Thinking more about shared roads and systems designed to make public highways easier and safer to use, and remembered an experiment where a village removed traffic lights and road markings.
The one I remember was Dutch town of Drachten where:
Almost all traffic lights and signs have been removed in the town’s centre in an effort to improve traffic safety, based on the theory that drivers pay more attention to their surroundings when they cannot rely on strict traffic rules. Previously the town’s centre had an average of 8 accidents per year. In the first two years after the system was introduced, yearly accidents were reduced to 1.
It seems like loads of European towns have joined in with the same Shared Space approach since, such as Bohmte in Germany, Makkinga in the Netherlands and various others, including Exhibition Road in London (pardon the hyperlink, but it was was actually the most informative source I could find) and a remarkably successful sounding result in Portishead, Somerset:
How please do those locals sound! What a remarkable experiment. And think what it means from a system and service design point of view. Those old systems that have evolved and been added to over the years have been less effective than just letting people deal with each other, and be forced into acting responsibly. How many more areas could this system work in I wonder?
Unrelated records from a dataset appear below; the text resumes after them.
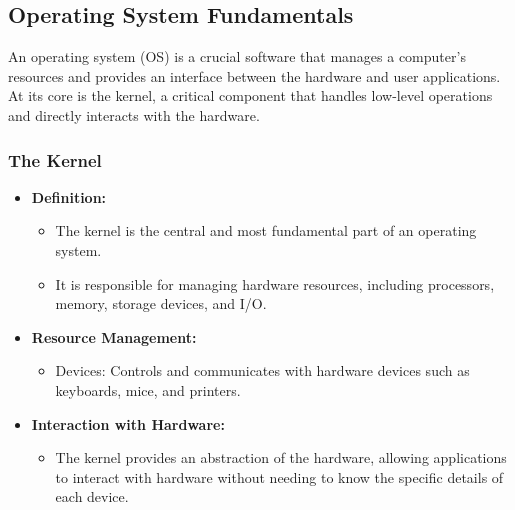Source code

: \subsection{Operating System Fundamentals}
An operating system (OS) is a crucial software that manages a computer's resources and provides an interface between the hardware and user applications. At its core is the kernel, a critical component that handles low-level operations and directly interacts with the hardware.

\subsubsection{The Kernel}
\begin{itemize}
    \item \textbf{Definition:}
    \begin{itemize}
        \item The kernel is the central and most fundamental part of an operating system.
        \item It is responsible for managing hardware resources, including processors, memory, storage devices, and I/O.
    \end{itemize}
    \item \textbf{Resource Management:}
    \begin{itemize}
        \item Devices: Controls and communicates with hardware devices such as keyboards, mice, and printers.
    \end{itemize}
    \item \textbf{Interaction with Hardware:}
    \begin{itemize}
        \item The kernel provides an abstraction of the hardware, allowing applications to interact with hardware without needing to know the specific details of each device.
    \end{itemize}
\end{itemize}

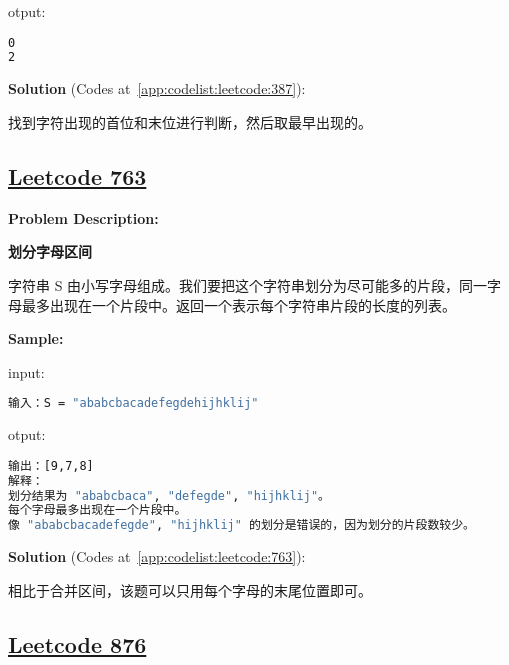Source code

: otput:\par

\begin{lstlisting}[language=bash]
0
2
\end{lstlisting}

\textbf{Solution }(Codes at~\ref{app:codelist:leetcode:387}):\par

找到字符出现的首位和末位进行判断，然后取最早出现的。\par



\subsection{\href{https://leetcode-cn.com/}{Leetcode 763}}\label{app:problemlist:leetcode:763}

\textbf{Problem Description:}\par

\textbf{划分字母区间}\par

字符串 S 由小写字母组成。我们要把这个字符串划分为尽可能多的片段，同一字母最多出现在一个片段中。返回一个表示每个字符串片段的长度的列表。\par


\textbf{Sample:}\par

input:\par

\begin{lstlisting}[language=bash]
输入：S = "ababcbacadefegdehijhklij"
\end{lstlisting}

otput:\par

\begin{lstlisting}[language=bash]
输出：[9,7,8]
解释：
划分结果为 "ababcbaca", "defegde", "hijhklij"。
每个字母最多出现在一个片段中。
像 "ababcbacadefegde", "hijhklij" 的划分是错误的，因为划分的片段数较少。
\end{lstlisting}

\textbf{Solution }(Codes at~\ref{app:codelist:leetcode:763}):\par

相比于合并区间，该题可以只用每个字母的末尾位置即可。\par



\subsection{\href{https://leetcode-cn.com/}{Leetcode 876}}\label{app:problemlist:leetcode:876}


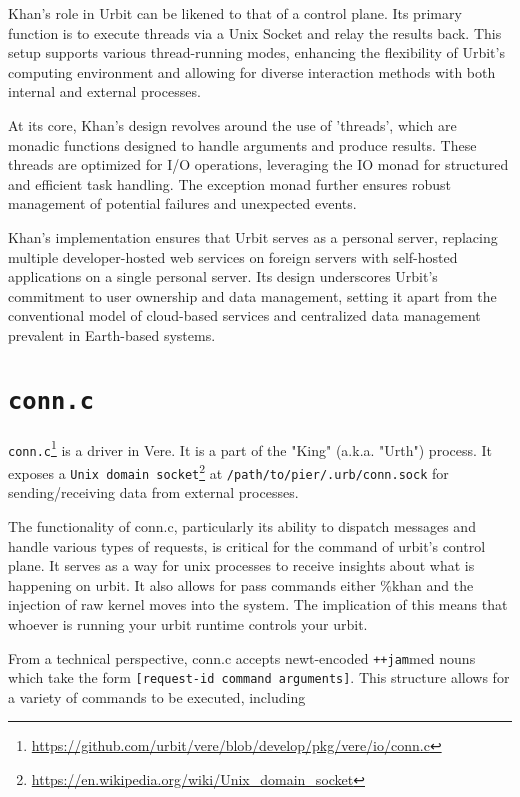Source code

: \documentclass[twoside]{article}
\begin{document}
Khan's role in Urbit can be likened to that of a control plane. Its primary function is to execute threads via a Unix Socket and relay the results back. This setup supports various thread-running modes, enhancing the flexibility of Urbit's computing environment and allowing for diverse interaction methods with both internal and external processes.

At its core, Khan's design revolves around the use of 'threads', which are monadic functions designed to handle arguments and produce results. These threads are optimized for I/O operations, leveraging the IO monad for structured and efficient task handling. The exception monad further ensures robust management of potential failures and unexpected events.

Khan's implementation ensures that Urbit serves as a personal server, replacing multiple developer-hosted web services on foreign servers with self-hosted applications on a single personal server. Its design underscores Urbit's commitment to user ownership and data management, setting it apart from the conventional model of cloud-based services and centralized data management prevalent in Earth-based systems.

\section{\texttt{conn.c}} %

\texttt{conn.c}\footnote{\url{https://github.com/urbit/vere/blob/develop/pkg/vere/io/conn.c}} is a driver in Vere. It is a part of the "King" (a.k.a. "Urth") process. It exposes a \texttt{Unix domain socket}\footnote{\url{https://en.wikipedia.org/wiki/Unix_domain_socket}} at \texttt{/path/to/pier/.urb/conn.sock} for sending/receiving data from external processes.

The functionality of conn.c, particularly its ability to dispatch messages and handle various types of requests, is critical for the command of urbit's control plane. It serves as a way for unix processes to receive insights about what is happening on urbit. It also allows for pass commands either \%khan and the injection of raw kernel moves into the system. The implication of this means that whoever is running your urbit runtime controls your urbit. 

From a technical perspective, conn.c accepts newt-encoded \texttt{++jam}med nouns which take the form \texttt{[request-id command arguments]}. This structure allows for a variety of commands to be executed, including 
\end{document}
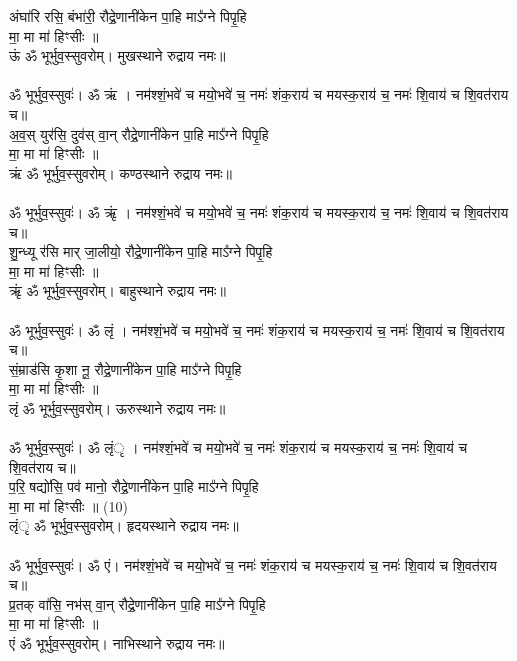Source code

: अंघा॑रि रसि॒ बंभा॑री॒ रौद्रे॒णानी॑केन पा॒हि माऽ᳚ग्ने पिपृ॒हि\\
मा॒ मा मा॑ हिꣳसीः ॥\\
{\small ऊं ॐ भूर्भुव॒स्सुवरोम्। मुखस्थाने रुद्राय नमः॥}\\
\\
{\small ॐ भूर्भुव॒स्सुवः॑। ॐ ऋं । नम॑श्शं॒भवे॑ च मयो॒भवे॑ च॒ नमः॑ शंक॒राय॑ च मयस्क॒राय॑ च॒ नमः॑ शि॒वाय॑ च शि॒वत॑राय च॥}\\
अ॒व॒स् युर॑सि॒ दुव॑स् वा॒न् रौद्रे॒णानी॑केन पा॒हि माऽ᳚ग्ने पिपृ॒हि\\
मा॒ मा मा॑ हिꣳसीः ॥\\
{\small ऋं ॐ भूर्भुव॒स्सुवरोम्। कण्ठस्थाने रुद्राय नमः॥}\\
\\
{\small ॐ भूर्भुव॒स्सुवः॑। ॐ ऋृं । नम॑श्शं॒भवे॑ च मयो॒भवे॑ च॒ नमः॑ शंक॒राय॑ च मयस्क॒राय॑ च॒ नमः॑ शि॒वाय॑ च शि॒वत॑राय च॥}\\
शु॒न्ध्यू र॑सि मार् जा॒लीयो॒ रौद्रे॒णानी॑केन पा॒हि माऽ᳚ग्ने पिपृ॒हि\\
मा॒ मा मा॑ हिꣳसीः ॥\\
{\small ऋृं ॐ भूर्भुव॒स्सुवरोम्। बाहुस्थाने रुद्राय नमः॥}\\
\\
{\small ॐ भूर्भुव॒स्सुवः॑। ॐ लृं । नम॑श्शं॒भवे॑ च मयो॒भवे॑ च॒ नमः॑ शंक॒राय॑ च मयस्क॒राय॑ च॒ नमः॑ शि॒वाय॑ च शि॒वत॑राय च॥}\\
सं॒म्राड॑सि कृ॒शा नू॒ रौद्रे॒णानी॑केन पा॒हि माऽ᳚ग्ने पिपृ॒हि\\
मा॒ मा मा॑ हिꣳसीः ॥\\
{\small लृं  ॐ भूर्भुव॒स्सुवरोम्। ऊरुस्थाने रुद्राय नमः॥}\\
\\
{\small ॐ भूर्भुव॒स्सुवः॑। ॐ लृंृ । नम॑श्शं॒भवे॑ च मयो॒भवे॑ च॒ नमः॑ शंक॒राय॑ च मयस्क॒राय॑ च॒ नमः॑ शि॒वाय॑ च शि॒वत॑राय च॥}\\
प॒रि॒ षद्यो॑सि॒ पव॑ मानो॒ रौद्रे॒णानी॑केन पा॒हि माऽ᳚ग्ने पिपृ॒हि\\
मा॒ मा मा॑ हिꣳसीः ॥ (10)\\
{\small लृंृ  ॐ भूर्भुव॒स्सुवरोम्। हृदयस्थाने रुद्राय नमः॥}\\
\\
{\small ॐ भूर्भुव॒स्सुवः॑। ॐ एं। नम॑श्शं॒भवे॑ च मयो॒भवे॑ च॒ नमः॑ शंक॒राय॑ च मयस्क॒राय॑ च॒ नमः॑ शि॒वाय॑ च शि॒वत॑राय च॥}\\
प्र॒तक् वा॑सि॒ नभ॑स् वा॒न् रौद्रे॒णानी॑केन पा॒हि माऽ᳚ग्ने पिपृ॒हि\\
मा॒ मा मा॑ हिꣳसीः ॥\\
{\small एं ॐ भूर्भुव॒स्सुवरोम्। नाभिस्थाने रुद्राय नमः॥}\\
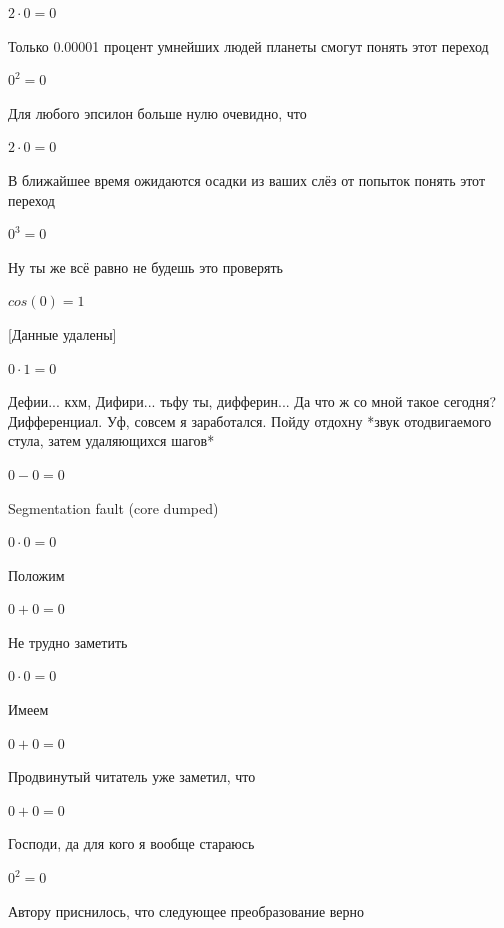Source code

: \documentclass[12pt,a4paper,fleqn]{article}
\begin{document}
\begin{center}$2 \cdot 0 = 0$\end{center}
Только 0.00001 процент умнейших людей планеты смогут понять этот переход

\begin{center}$0^{2} = 0$\end{center}
Для любого эпсилон больше нулю очевидно, что

\begin{center}$2 \cdot 0 = 0$\end{center}
В ближайшее время ожидаются осадки из ваших слёз от попыток понять этот переход

\begin{center}$0^{3} = 0$\end{center}
Ну ты же всё равно не будешь это проверять

\begin{center}$cos(0) = 1$\end{center}
[Данные удалены]

\begin{center}$0 \cdot 1 = 0$\end{center}
Дефии... кхм, Дифири... тьфу ты, дифферин... Да что ж со мной такое сегодня? Дифференциал. Уф, совсем я заработался. Пойду отдохну *звук отодвигаемого стула, затем удаляющихся шагов*

\begin{center}$0-0 = 0$\end{center}
Segmentation fault (core dumped)

\begin{center}$0 \cdot 0 = 0$\end{center}
Положим

\begin{center}$0+0 = 0$\end{center}
Не трудно заметить

\begin{center}$0 \cdot 0 = 0$\end{center}
Имеем

\begin{center}$0+0 = 0$\end{center}
Продвинутый читатель уже заметил, что

\begin{center}$0+0 = 0$\end{center}
Господи, да для кого я вообще стараюсь

\begin{center}$0^{2} = 0$\end{center}
Автору приснилось, что следующее преобразование верно
\end{document}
I really am a big fan of this sort of design, that takes our conscious actions more into consideration, and forces us to think, rather than provide false security that the system is thinking for us. That the rules mitigate our responsibility to think for ourselves or others. Case in point when I was hit by an Addison Lee driver in 2007.
Traveling East, he jumped a red light on the St John Street and Myddelton Street crossroad while I was calmly crossing North on a green light. The last though I had before flying over his bonnet and roof was to the effect of “that car in my peripheral vision is going very fast for a red light…”.
Now yes, he was very very much to blame. He jumped a red light (luckily in front of a Police car) and hit me hard, snapped my bike in a few places and leaving me with a persisting back injury, but I blame our combined complacent reliance on the traffic light system for creating the circumstance that led to the outcome.
Again, he was still very much to blame! I’m just saying that in a world without traffic lights, I bet we would have both been paying more attention and looking before crossed on every single junction. Never crossing without looking left and right, just because a green light says your safe. What the hell does a green light know!
I like the simple road safety rule that you must not hit people. That’s all. And then applying a punishment / deterrent hierarchy which places all blame, no matter on the exact details of each accident, on the larger party. HGV lorries look out for everyone and drive very very carefully. Cars look out for bikes and pedestrians. And cyclists look out for pedestrians. This could allow for cycling on pavements, where cyclists have to utterly avoid pedestrians and so move very slowly, like a courteous pedestrian with wheels. I’ve heard this is the sort of deal in Holland, though I’ve Googled enough for today so might look that up another time.